Blog Post Archives - LCP Criminal Lawyers

Category Archives: Blog Post

Drug Charges and Drug Trafficking Charges

The Controlled Drugs and Substances Act (CDSA) sets out which drugs are illegal in Canada
(marijuana, cocaine, heroin, etc.). There are four main offences in the CDSA: possession,
possession for the purpose, trafficking, and importing.

A possession charge means you are found with drugs in an amount for personal use. If it is your
first time facing a possession charge (under 30 grams of marijuana), you may be eligible for a diversion program. This means your charges may be withdrawn.

Possession for the purpose of trafficking means that you are in possession of an unlawful
substance for the purpose of selling or giving the substance to another person. This usually
means you are in possession of a large amount of an illegal substance – not for personal use (i.e.
you intend to sell the drugs). Trafficking in illegal drugs means selling or giving them to other
individuals, including undercover police officers. Importation of drugs occurs when you enter
Canada with an illegal substance.

Many people ask the question, “How do I beat my drug charge?” when charged with a drug
offence.

To be found guilty, the Crown must prove your guilt beyond a reasonable doubt. The Crown
must always prove the nature of the substance and possession of the substance. To prove
possession, the Crown must show that you had knowledge and control of the substance. When
charged with possession for the purpose of trafficking, the Crown must also prove that the
possession was for the purpose of trafficking.
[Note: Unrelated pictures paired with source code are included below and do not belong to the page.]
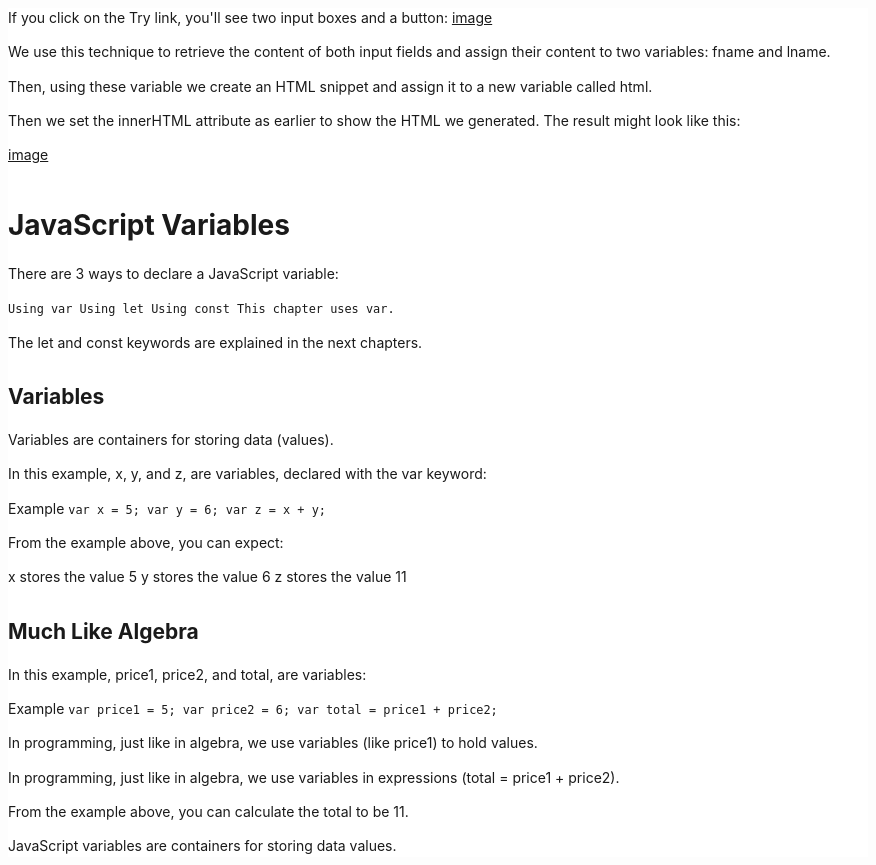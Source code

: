 If you click on the Try link, you'll see two input boxes and a button:
[image](https://code-maven.com/img/input_form.png)

We use this technique to retrieve the content of both input fields and assign their content to two variables: fname and lname.

Then, using these variable we create an HTML snippet and assign it to a new variable called html.

Then we set the innerHTML attribute as earlier to show the HTML we generated. The result might look like this:

[image](https://code-maven.com/img/input_form_and_output.png)


# JavaScript Variables

There are 3 ways to declare a JavaScript variable:

` Using var
Using let
Using const
This chapter uses var. `

The let and const keywords are explained in the next chapters.

## Variables
Variables are containers for storing data (values).

In this example, x, y, and z, are variables, declared with the var keyword:

Example
` var x = 5;
var y = 6;
var z = x + y; `

From the example above, you can expect:

x stores the value 5
y stores the value 6
z stores the value 11


## Much Like Algebra
In this example, price1, price2, and total, are variables:

Example
` var price1 = 5;
var price2 = 6;
var total = price1 + price2; `

In programming, just like in algebra, we use variables (like price1) to hold values.

In programming, just like in algebra, we use variables in expressions (total = price1 + price2).

From the example above, you can calculate the total to be 11.

JavaScript variables are containers for storing data values.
Even if the Crown proves all of the necessary elements of the offence, you can still win your
case by demonstrating that your rights under the Charter of Rights and Freedoms have been
violated by the police. For example, your right to be protected against unlawful search and
seizure may have been violated if the police searched a home or a car without a search warrant.

If you have been arrested and charged with any drug offences (marijuana, cocaine, heroin, etc.),
Lockyer Campbell Posner can help you to avoid a criminal conviction.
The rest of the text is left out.